What you will do | For every line in the records below that holds "description", make a copy.

Saved data entries:
_ _ _
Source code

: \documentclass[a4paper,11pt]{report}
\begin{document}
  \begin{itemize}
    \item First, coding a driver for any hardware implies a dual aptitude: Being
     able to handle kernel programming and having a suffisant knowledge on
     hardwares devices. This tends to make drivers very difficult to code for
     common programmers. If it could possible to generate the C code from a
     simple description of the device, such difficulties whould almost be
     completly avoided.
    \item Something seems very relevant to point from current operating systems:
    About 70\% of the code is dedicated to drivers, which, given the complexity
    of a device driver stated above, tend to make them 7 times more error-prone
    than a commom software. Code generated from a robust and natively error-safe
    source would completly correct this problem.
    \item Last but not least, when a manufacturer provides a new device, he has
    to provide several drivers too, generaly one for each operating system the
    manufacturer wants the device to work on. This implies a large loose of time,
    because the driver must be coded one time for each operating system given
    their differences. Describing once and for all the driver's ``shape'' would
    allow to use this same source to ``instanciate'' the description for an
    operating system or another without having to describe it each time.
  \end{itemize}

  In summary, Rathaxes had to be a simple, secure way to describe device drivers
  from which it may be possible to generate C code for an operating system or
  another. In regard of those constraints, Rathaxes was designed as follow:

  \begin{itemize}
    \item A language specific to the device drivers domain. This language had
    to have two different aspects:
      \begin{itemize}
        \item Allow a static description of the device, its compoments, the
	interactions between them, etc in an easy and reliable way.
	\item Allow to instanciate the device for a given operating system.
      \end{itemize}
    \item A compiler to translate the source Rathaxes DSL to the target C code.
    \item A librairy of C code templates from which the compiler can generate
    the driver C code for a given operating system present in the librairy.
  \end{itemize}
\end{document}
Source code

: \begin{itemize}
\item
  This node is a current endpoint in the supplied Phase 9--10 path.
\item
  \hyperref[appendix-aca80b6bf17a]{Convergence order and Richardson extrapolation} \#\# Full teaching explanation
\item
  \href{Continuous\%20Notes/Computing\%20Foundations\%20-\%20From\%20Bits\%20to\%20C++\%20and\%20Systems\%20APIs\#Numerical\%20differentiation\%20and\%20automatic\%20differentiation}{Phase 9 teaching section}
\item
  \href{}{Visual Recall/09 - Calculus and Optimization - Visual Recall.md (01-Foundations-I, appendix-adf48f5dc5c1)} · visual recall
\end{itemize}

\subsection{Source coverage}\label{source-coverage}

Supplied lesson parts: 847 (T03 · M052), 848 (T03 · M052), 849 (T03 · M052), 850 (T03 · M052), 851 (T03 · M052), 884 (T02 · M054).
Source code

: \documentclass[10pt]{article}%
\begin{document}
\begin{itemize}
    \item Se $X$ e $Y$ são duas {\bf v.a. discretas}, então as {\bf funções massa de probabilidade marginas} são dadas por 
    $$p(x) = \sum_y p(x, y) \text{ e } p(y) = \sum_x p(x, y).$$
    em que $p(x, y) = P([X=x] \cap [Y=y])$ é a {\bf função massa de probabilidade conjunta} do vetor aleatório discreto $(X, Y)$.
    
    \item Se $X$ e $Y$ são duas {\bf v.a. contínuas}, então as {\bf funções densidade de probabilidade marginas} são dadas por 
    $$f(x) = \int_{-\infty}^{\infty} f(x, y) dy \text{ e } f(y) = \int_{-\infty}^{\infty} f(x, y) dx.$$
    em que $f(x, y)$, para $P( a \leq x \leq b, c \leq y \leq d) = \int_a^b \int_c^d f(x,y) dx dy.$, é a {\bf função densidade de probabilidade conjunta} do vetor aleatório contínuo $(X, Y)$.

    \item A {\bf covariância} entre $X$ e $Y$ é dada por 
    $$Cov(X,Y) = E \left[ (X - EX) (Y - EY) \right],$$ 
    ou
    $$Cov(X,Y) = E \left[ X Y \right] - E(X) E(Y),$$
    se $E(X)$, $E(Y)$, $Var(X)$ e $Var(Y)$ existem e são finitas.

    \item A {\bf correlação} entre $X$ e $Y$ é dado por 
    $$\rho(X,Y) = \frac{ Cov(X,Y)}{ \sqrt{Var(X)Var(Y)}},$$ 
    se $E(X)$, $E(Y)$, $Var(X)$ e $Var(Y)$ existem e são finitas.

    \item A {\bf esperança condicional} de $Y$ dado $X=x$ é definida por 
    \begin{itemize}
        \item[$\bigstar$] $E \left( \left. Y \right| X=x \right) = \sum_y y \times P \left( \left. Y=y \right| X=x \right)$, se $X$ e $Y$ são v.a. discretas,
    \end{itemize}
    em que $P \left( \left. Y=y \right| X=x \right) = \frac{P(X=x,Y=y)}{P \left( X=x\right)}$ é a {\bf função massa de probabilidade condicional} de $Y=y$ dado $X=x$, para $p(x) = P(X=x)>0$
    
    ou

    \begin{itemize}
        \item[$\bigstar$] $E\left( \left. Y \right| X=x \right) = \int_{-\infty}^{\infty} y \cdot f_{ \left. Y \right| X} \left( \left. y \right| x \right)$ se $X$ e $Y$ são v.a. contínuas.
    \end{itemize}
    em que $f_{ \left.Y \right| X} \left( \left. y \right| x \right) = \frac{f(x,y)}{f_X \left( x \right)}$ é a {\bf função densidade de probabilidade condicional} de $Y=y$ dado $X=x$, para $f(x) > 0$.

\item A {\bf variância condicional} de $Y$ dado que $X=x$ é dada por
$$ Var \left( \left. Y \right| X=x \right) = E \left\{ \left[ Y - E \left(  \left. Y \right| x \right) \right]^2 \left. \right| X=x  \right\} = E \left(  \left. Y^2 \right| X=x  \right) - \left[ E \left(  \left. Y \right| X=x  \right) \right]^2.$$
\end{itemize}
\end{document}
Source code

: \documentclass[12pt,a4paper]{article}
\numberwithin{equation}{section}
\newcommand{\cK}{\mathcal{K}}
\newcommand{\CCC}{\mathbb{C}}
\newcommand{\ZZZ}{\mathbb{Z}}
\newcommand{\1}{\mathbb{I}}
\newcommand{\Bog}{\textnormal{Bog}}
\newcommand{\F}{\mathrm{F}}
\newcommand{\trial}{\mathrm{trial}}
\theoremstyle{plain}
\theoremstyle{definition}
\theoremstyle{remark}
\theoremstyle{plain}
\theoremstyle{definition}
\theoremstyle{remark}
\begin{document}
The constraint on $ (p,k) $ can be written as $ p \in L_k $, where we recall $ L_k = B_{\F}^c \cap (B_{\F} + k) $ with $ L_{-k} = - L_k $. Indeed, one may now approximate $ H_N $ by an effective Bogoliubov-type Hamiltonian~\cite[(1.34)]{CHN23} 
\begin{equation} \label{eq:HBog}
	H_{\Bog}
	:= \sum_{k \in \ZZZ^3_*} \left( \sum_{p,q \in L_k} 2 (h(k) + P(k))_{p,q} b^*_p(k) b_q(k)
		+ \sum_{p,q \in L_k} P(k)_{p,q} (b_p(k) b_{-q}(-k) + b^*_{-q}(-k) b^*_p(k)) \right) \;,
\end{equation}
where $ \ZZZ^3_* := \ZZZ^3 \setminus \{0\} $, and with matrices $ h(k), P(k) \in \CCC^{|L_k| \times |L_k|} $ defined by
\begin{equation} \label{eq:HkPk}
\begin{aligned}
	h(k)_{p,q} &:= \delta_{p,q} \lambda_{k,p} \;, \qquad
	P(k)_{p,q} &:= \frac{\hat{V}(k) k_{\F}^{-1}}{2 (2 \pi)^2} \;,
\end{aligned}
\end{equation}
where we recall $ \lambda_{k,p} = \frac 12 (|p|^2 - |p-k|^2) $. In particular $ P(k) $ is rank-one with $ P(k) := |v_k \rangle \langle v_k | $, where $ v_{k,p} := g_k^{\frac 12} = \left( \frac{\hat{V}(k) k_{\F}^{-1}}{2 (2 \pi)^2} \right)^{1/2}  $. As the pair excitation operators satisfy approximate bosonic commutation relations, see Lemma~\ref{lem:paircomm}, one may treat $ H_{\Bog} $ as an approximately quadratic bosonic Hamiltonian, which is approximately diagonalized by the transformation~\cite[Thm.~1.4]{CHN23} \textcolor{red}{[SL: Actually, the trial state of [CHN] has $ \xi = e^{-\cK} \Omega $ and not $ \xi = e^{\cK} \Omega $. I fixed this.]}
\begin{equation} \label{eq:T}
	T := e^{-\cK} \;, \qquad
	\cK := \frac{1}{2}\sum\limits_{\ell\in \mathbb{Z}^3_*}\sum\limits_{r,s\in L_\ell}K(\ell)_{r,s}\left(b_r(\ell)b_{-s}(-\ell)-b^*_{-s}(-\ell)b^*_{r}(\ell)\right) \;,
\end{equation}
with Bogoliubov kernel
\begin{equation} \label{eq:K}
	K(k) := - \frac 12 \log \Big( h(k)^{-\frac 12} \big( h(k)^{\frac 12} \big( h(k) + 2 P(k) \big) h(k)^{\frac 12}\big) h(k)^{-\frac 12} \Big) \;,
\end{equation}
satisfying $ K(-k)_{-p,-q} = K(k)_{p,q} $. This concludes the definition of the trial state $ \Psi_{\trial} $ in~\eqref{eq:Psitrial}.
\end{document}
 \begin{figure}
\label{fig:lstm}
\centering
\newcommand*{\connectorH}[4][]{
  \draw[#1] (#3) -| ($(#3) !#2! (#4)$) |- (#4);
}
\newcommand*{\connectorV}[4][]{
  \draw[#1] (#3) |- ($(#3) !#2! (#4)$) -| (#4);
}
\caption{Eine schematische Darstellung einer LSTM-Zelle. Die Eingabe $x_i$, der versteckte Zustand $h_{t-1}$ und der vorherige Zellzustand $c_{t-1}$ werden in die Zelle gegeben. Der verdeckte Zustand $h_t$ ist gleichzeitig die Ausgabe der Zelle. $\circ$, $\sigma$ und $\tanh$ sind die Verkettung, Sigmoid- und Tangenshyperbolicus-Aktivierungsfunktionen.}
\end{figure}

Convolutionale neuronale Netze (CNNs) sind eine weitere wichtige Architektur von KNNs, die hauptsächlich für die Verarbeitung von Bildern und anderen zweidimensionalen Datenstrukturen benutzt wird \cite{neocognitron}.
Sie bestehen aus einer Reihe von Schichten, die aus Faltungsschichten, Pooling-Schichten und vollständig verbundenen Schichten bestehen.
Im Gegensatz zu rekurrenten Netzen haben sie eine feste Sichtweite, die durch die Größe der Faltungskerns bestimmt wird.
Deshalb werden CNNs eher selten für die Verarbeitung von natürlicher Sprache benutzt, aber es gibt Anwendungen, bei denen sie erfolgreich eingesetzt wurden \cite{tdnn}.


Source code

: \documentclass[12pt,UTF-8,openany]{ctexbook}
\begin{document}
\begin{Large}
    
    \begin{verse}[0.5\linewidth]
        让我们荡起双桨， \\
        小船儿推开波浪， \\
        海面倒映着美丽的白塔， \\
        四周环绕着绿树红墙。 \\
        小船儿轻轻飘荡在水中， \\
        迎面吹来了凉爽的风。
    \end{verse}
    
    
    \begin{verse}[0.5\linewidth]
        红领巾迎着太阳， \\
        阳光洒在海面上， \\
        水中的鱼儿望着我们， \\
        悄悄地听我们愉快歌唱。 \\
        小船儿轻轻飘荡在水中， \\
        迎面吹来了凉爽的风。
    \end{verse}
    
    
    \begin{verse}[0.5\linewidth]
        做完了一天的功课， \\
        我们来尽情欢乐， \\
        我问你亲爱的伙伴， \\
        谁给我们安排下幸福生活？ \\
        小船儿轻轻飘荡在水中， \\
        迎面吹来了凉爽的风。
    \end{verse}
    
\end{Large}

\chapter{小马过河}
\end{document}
_ _ _
Solved problem |
     simple description of the device, such difficulties whould almost be
    allow to use this same source to ``instanciate'' the description for an
        \item Allow a static description of the device, its compoments, the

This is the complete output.